また、社会に馴染めず、厭世的な白羽はこんなことを言っている。

「僕はいつからこんなに世界が間違っているのか調べたくて、歴史書を読んだ。明治、江戸、平安、いくら遡っても、世界は間違ったままだった。縄文時代まで遡っても!」(中略)
「僕はそれで気が付いたんだ。この世界は、縄文時代と変わってないんですよ。ムラのためにならない人間は削除されていく。狩りをしない男に、子供を産まない女。現代社会だ、個人主義だといいながら、ムラに所属しようとしない人間は、鑑賞され、無理強いされ、最終的にはムラから追放されるんだ」

コンビニ人間(村田沙耶香)文芸春秋 p84-85

毎日飲む水もコンビニの水で、自分の身体がコンビニの一部であると感じていた私(古倉)がコンビニを辞めた後、自分の身体を流れる水が入れ替わったのだろうか、と感じるシーン。

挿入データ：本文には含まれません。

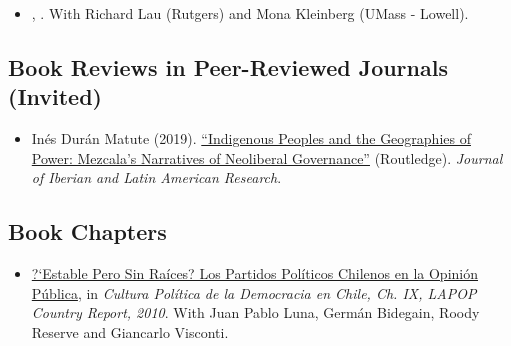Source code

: \begin{itemize}
  	\item[\textcolor{gray}{\textbullet}] \href{https://raw.githubusercontent.com/hbahamonde/Running_Tally/master/abstract.txt}{\unskip}, {\bf \emph{\unskip}}. With Richard Lau (Rutgers) and Mona Kleinberg (UMass - Lowell). 






\end{itemize}




\subsection*{Book Reviews in Peer-Reviewed Journals (Invited)}

\begin{itemize}
	\item[\textcolor{gray}{\textbullet}] In\'es Dur\'an Matute (2019). \href{https://doi.org/10.1080/13260219.2019.1671679}{``Indigenous Peoples and the Geographies of Power: Mezcala's Narratives of Neoliberal Governance''} (Routledge). \emph{Journal of Iberian and Latin American Research}. %
\end{itemize}

\subsection*{Book Chapters}

\begin{itemize}
\item[\textcolor{gray}{\textbullet}] \href{http://www.vanderbilt.edu/lapop/chile/Chile-2010-cultura-politica.pdf}{?`Estable Pero Sin Ra\'ices? Los Partidos Pol\'iticos Chilenos en la Opini\'on P\'ublica}, in \emph{Cultura Pol\'itica de la Democracia en Chile, Ch. IX, LAPOP Country Report, 2010}. With Juan Pablo Luna, Germ\'an Bidegain, Roody Reserve and Giancarlo Visconti.
\end{itemize}




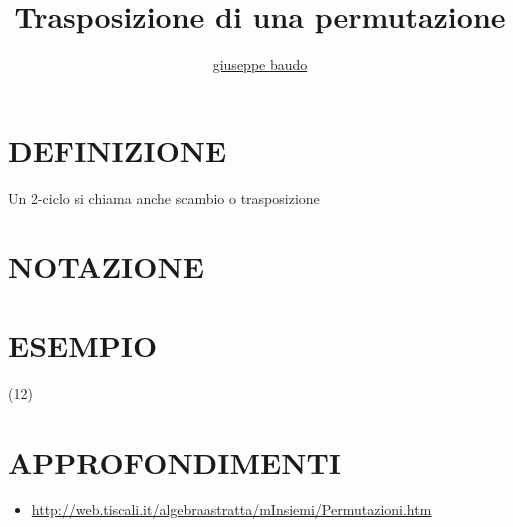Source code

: \documentclass[a4paper,10pt]{article}
\title{Trasposizione di una permutazione}
\author{\href{http://www.baudo.hol.es}{giuseppe baudo}}
\begin{document}
\maketitle

\section{DEFINIZIONE}
Un 2-ciclo si chiama anche scambio o trasposizione

\section{NOTAZIONE}

\section{ESEMPIO}
(12)

\section{APPROFONDIMENTI}
\begin{itemize}
 \item \href{http://web.tiscali.it/algebraastratta/mInsiemi/Permutazioni.htm}{http://web.tiscali.it/algebraastratta/mInsiemi/Permutazioni.htm}
\end{itemize}
\end{document}
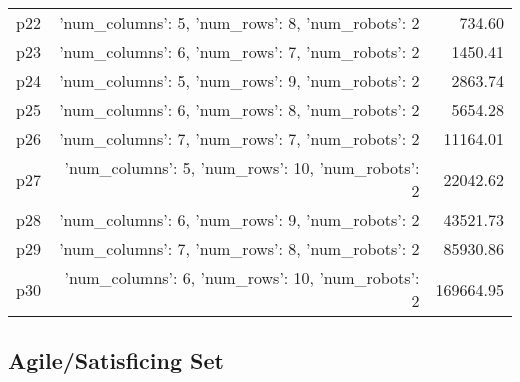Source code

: \documentclass{article}
\begin{document}
\begin{center}
\begin{tabular}{@{}l|r|r@{}}
  p22&{'num\_columns': 5, 'num\_rows': 8, 'num\_robots': 2}&734.60\\
  p23&{'num\_columns': 6, 'num\_rows': 7, 'num\_robots': 2}&1450.41\\
  p24&{'num\_columns': 5, 'num\_rows': 9, 'num\_robots': 2}&2863.74\\
  p25&{'num\_columns': 6, 'num\_rows': 8, 'num\_robots': 2}&5654.28\\
  p26&{'num\_columns': 7, 'num\_rows': 7, 'num\_robots': 2}&11164.01\\
  p27&{'num\_columns': 5, 'num\_rows': 10, 'num\_robots': 2}&22042.62\\
  p28&{'num\_columns': 6, 'num\_rows': 9, 'num\_robots': 2}&43521.73\\
  p29&{'num\_columns': 7, 'num\_rows': 8, 'num\_robots': 2}&85930.86\\
  p30&{'num\_columns': 6, 'num\_rows': 10, 'num\_robots': 2}&169664.95
                            \end{tabular}
                            \end{center}
                    

                                \subsection*{Agile/Satisficing Set}
                                
\end{document}
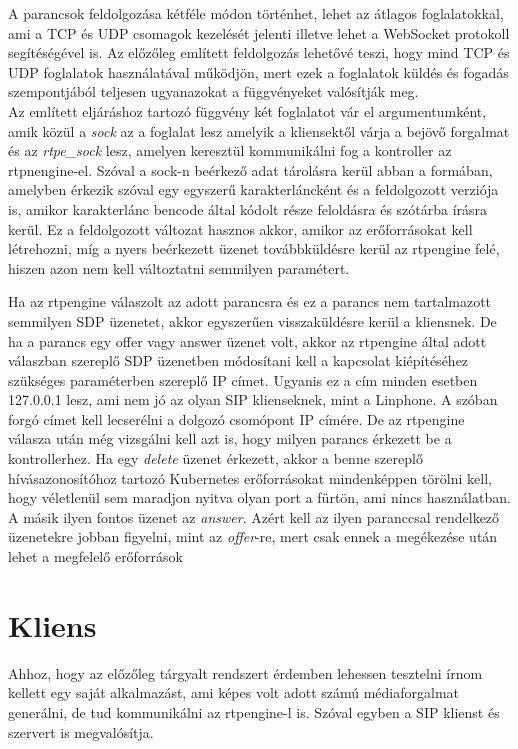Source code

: A parancsok feldolgozása kétféle módon történhet, lehet az átlagos foglalatokkal, ami 
a TCP és UDP csomagok kezelését jelenti illetve lehet a WebSocket protokoll segítéségével 
is. Az előzőleg említett feldolgozás lehetővé teszi, hogy mind TCP és UDP
foglalatok használatával működjön, mert ezek a foglalatok küldés és fogadás szempontjából
teljesen ugyanazokat a függvényeket valósítják meg. \\

Az említett eljáráshoz tartozó függvény két foglalatot vár el argumentumként, amik közül 
a \textit{sock} az a foglalat lesz amelyik a kliensektől várja a bejövő forgalmat és az 
\textit{rtpe\_sock} lesz, amelyen keresztül kommunikálni fog a kontroller az rtpnengine-el. 
Szóval a sock-n beérkező adat tárolásra kerül abban a formában, amelyben érkezik szóval 
egy egyszerű karakterláncként és a feldolgozott verziója is, amikor karakterlánc bencode 
által kódolt része feloldásra és szótárba írásra kerül. Ez a feldolgozott változat hasznos 
akkor, amikor az erőforrásokat kell létrehozni, míg a nyers beérkezett üzenet továbbküldésre 
kerül az rtpengine felé, hiszen azon nem kell változtatni semmilyen paramétert.

Ha az rtpengine válaszolt az adott parancsra és ez a parancs nem tartalmazott semmilyen 
SDP üzenetet, akkor egyszerűen visszaküldésre kerül a kliensnek. De ha a parancs egy offer
vagy answer üzenet volt, akkor az rtpengine által adott válaszban szereplő SDP üzenetben
módosítani kell a kapcsolat kiépítéséhez szükséges paraméterben szereplő IP címet. Ugyanis
ez a cím minden esetben 127.0.0.1 lesz, ami nem jó az olyan SIP klienseknek, mint a Linphone.
A szóban forgó címet kell lecserélni a dolgozó csomópont IP címére. De az rtpengine 
válasza után még vizsgálni kell azt is, hogy milyen parancs érkezett be a kontrollerhez. 
Ha egy \textit{delete} üzenet érkezett, akkor a benne szereplő hívásazonosítóhoz tartozó
Kubernetes erőforrásokat mindenképpen törölni kell, hogy véletlenül sem maradjon nyitva
olyan port a fürtön, ami nincs használatban. A másik ilyen fontos üzenet az \textit{answer}.
Azért kell az ilyen paranccsal rendelkező üzenetekre jobban figyelni, mint az \textit{offer}-re,
mert csak ennek a megékezése után lehet a megfelelő erőforrások

\section{Kliens}

Ahhoz, hogy az előzőleg tárgyalt rendszert érdemben lehessen tesztelni írnom
kellett egy saját alkalmazást, ami képes volt adott számú médiaforgalmat 
generálni, de tud kommunikálni az rtpengine-l is. Szóval egyben a SIP
klienst és szervert is megvalósítja.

喉が渇いていることに気が付き、水道をひねってコップに水を汲み、一気に飲み干した。ふと、人間の身体の水は二週間ほどで入れ替わるとどこかで聞いたことを思い出す。毎朝コンビニで買っていた水はもう身体から流れ出ていき、皮膚の湿り気も、目玉の上に膜を張っている水も、もうコンビニのものではなくなっているのだろうか、と思った。

コンビニ人間(村田沙耶香)文芸春秋 p138-139

ムラ(一般社会)という生態系を維持するために生死を繰り返す人間がいて、コンビニの生態系を維持する為にシフト「交替制」で店員がいて、人間という一個体の生態系が維持される為に水が流れている・・・。

この世界観が、虚無感に近いものを感じさせる。

おわりに

「コンビニ人間」は平易な言葉で綴られているが、現代の人間社会に問いを投げかける純文学だった。